La mort d’un enfant syrien expose la complicité du Canada dans la crise des réfugiés

Le premier ministre Stephen Harper a réagi à l’indignation publique à l’égard du traitement inhumain que réserve le Canada aux réfugiés avec des larmes de crocodile, de l’hypocrisie et des attaques stridentes contre les partis de l’opposition pour ne pas avoir entièrement appuyé les missions de combat des Forces armées canadiennes en Irak et en Syrie.

Harper et ses conservateurs ont été forcés de limiter les dégâts après qu’une femme de Vancouver eut révélé que Alan Kurdi – le réfugié syrien de trois ans dont le corps a été photographié après qu’il s’était échoué sur une plage turque – était son neveu et que le gouvernement canadien est en partie responsable de son tragique destin.

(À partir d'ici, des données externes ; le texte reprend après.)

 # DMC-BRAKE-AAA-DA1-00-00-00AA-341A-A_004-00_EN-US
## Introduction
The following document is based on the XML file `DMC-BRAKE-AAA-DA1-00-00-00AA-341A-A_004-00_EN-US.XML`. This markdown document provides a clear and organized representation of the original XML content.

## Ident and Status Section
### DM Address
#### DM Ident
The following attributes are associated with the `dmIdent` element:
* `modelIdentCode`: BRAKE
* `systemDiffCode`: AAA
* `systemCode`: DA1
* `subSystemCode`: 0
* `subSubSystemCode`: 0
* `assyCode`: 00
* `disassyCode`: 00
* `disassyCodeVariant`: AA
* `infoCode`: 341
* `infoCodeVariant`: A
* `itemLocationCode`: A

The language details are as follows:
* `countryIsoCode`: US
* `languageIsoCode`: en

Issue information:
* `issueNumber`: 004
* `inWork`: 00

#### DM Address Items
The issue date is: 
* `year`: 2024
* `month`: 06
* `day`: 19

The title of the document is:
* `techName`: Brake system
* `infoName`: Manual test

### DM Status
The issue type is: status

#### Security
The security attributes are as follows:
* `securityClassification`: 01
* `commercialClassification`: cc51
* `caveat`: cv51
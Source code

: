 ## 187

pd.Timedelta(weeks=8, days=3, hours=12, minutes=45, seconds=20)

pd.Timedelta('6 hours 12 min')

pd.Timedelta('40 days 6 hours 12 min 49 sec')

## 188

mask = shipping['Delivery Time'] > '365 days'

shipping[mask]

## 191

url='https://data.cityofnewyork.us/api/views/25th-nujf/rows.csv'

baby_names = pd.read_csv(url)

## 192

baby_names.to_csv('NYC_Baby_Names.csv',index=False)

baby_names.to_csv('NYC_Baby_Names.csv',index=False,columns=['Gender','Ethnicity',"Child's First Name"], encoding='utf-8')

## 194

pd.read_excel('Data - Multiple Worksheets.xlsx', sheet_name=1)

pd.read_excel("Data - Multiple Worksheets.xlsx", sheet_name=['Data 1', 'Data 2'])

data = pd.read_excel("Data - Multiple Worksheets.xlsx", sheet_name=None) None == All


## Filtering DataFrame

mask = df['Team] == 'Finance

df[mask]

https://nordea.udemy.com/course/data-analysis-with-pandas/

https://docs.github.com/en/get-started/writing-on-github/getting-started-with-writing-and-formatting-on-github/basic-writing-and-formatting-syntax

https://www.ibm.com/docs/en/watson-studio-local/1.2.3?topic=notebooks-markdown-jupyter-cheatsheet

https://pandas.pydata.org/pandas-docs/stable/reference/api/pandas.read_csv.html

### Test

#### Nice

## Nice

Les autorités canadiennes, a expliqué Tima Kurdi, avaient fait obstruction à ses tentatives d’accueillir les membres de sa famille qui fuyaient la guerre en Syrie au Canada. Elles ont imposé entre autres des montants onéreux pour les demandes de réfugié et des délais procéduraux, et elles ont affirmé qu’elle n’avait pas prouvé qu’il s’agissait de «véritables» réfugiés.

En mars dernier, le député de Tima Kurdi avait même délivré en main propre une lettre écrite par elle au ministre de l’Immigration Chris Alexander détaillant la misère de sa famille et plaidant pour qu’on l’aide. Ni Alexander ni le ministère de l’Immigration n’ont daigné répondre.

N’espérant plus recevoir de l’aide du Canada, Tima Kurdi a payé pour qu’Alan, son frère de cinq ans Galib, et ses parents rejoignent l’Europe en bateau, comme l’ont tenté des dizaines de milliers de personnes qui ont été déplacés par les guerres au Moyen-Orient et en Afrique du Nord. Douze personnes, incluant les deux neveux de Tima Kurdi, ainsi que sa belle-sœur ont péri.

Harper et ses conservateurs ont passé la plus grande partie de jeudi et vendredi à faire semblant de s’inquiéter de la situation désespérée des réfugiés aux frontières de l’Europe.

C’est avec les larmes aux yeux que le premier ministre a prétendu avoir pensé à son propre fils quand il a vu les images pénibles du corps d’Alan. Le ministre de l’Immigration Alexander a annoncé qu’il suspendait temporairement sa campagne pour les élections fédérales du 19 octobre afin qu’il puisse retourner à Ottawa pour consulter des représentants concernant la réponse du Canada à la crise des réfugiés. Le calendrier de la campagne électorale de Harper a aussi été modifié.

Mais les conservateurs n’ont pas tardé à changer d’argumentaire, débitant une série de mensonges faisant l’éloge de la prétendue générosité des programmes canadiens d’aide aux réfugiés et de la propagande pour la participation du Canada aux guerres actuelles menées par les États-Unis au Moyen-Orient.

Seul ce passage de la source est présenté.